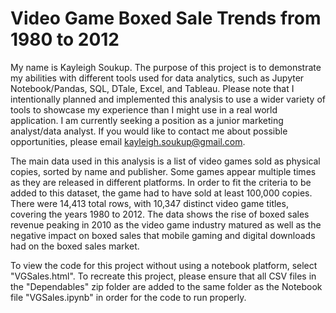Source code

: # Video Game Boxed Sale Trends from 1980 to 2012

My name is Kayleigh Soukup. The purpose of this project is to demonstrate my abilities with different tools used for data analytics, such as Jupyter Notebook/Pandas, SQL, DTale, Excel, and Tableau. Please note that I intentionally planned and implemented this analysis to use a wider variety of tools to showcase my experience than I might use in a real world application. I am currently seeking a position as a junior marketing analyst/data analyst. If you would like to contact me about possible opportunities, please email [kayleigh.soukup@gmail.com](mailto:kayleigh.soukup@gmail.com).

The main data used in this analysis is a list of video games sold as physical copies, sorted by name and publisher. Some games appear multiple times as they are released in different platforms. In order to fit the criteria to be added to this dataset, the game had to have sold at least 100,000 copies. There were 14,413 total rows, with 10,347 distinct video game titles, covering the years 1980 to 2012. The data shows the rise of boxed sales revenue peaking in 2010 as the video game industry matured as well as the negative impact on boxed sales that mobile gaming and digital downloads had on the boxed sales market.

To view the code for this project without using a notebook platform, select "VGSales.html". To recreate this project, please ensure that all CSV files in the "Dependables" zip folder are added to the same folder as the Notebook file "VGSales.ipynb" in order for the code to run properly.




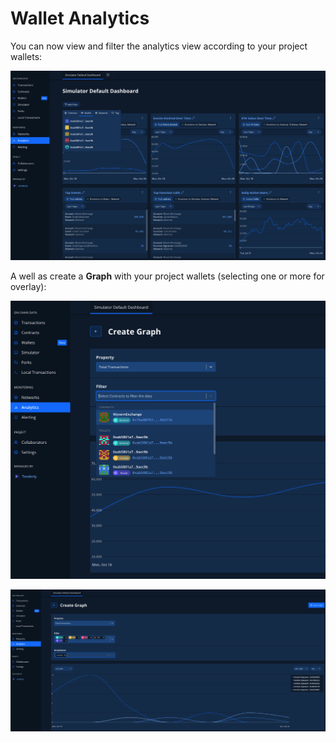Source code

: # Wallet Analytics

You can now view and filter the analytics view according to your project wallets:

![](<../../.gitbook/assets/image (90) (1) (1) (1).png>)

A well as create a **Graph** with your project wallets (selecting one or more for overlay):

![](<../../.gitbook/assets/image (74) (1) (1) (1).png>)

![](<../../.gitbook/assets/image (87) (1) (1) (1).png>)
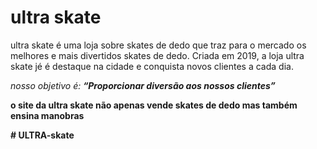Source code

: <html>
<h1>ultra skate</h1>

<P>ultra skate é uma loja sobre skates de dedo que traz para o mercado os melhores e mais divertidos skates de dedo. Criada em 2019, a loja ultra skate jé é destaque na cidade e conquista novos clientes a cada dia.</P>

<P><em>nosso objetivo é: <strong>“Proporcionar diversão aos nossos clientes”<strong></em></P>

<P>o site da ultra skate não apenas vende skates de dedo mas também ensina manobras</p>
# ULTRA-skate
</html>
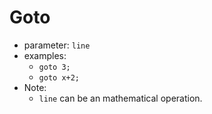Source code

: # Goto
- parameter: `line`
- examples:
    - `goto 3;`
    - `goto x+2;`
- Note:
    - `line` can be an mathematical operation.
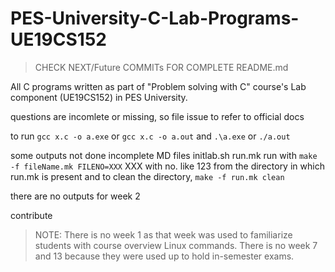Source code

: # PES-University-C-Lab-Programs-UE19CS152

> CHECK NEXT/Future COMMITs FOR COMPLETE README.md

All C programs written as part of "Problem solving with C" course's Lab component (UE19CS152) in PES University.

questions are incomlete or missing, so file issue to refer to official docs

to run `gcc x.c -o a.exe` or `gcc x.c -o a.out`
and `.\a.exe` or `./a.out`

some outputs not done
incomplete MD files
initlab.sh
run.mk
run with `make -f fileName.mk FILENO=XXX` XXX with no. like 123 from the directory in which run.mk is present
and to clean the directory, `make -f run.mk clean`

there are no outputs for week 2

contribute

> NOTE: There is no week 1 as that week was used to familiarize students with course overview Linux commands.
> There is no week 7 and 13 because they were used up to hold in-semester exams.
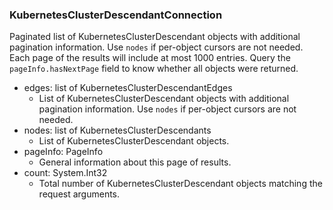 ### KubernetesClusterDescendantConnection
Paginated list of KubernetesClusterDescendant objects with additional pagination information. Use `nodes` if per-object cursors are not needed. Each page of the results will include at most 1000 entries. Query the `pageInfo.hasNextPage` field to know whether all objects were returned.

- edges: list of KubernetesClusterDescendantEdges
  - List of KubernetesClusterDescendant objects with additional pagination information. Use `nodes` if per-object cursors are not needed.
- nodes: list of KubernetesClusterDescendants
  - List of KubernetesClusterDescendant objects.
- pageInfo: PageInfo
  - General information about this page of results.
- count: System.Int32
  - Total number of KubernetesClusterDescendant objects matching the request arguments.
○ ○ ○ ○ ○
__Your task__: Please determine how many lines of the records above include the word "week", replying with a number alone.

__Finished exercise__: 3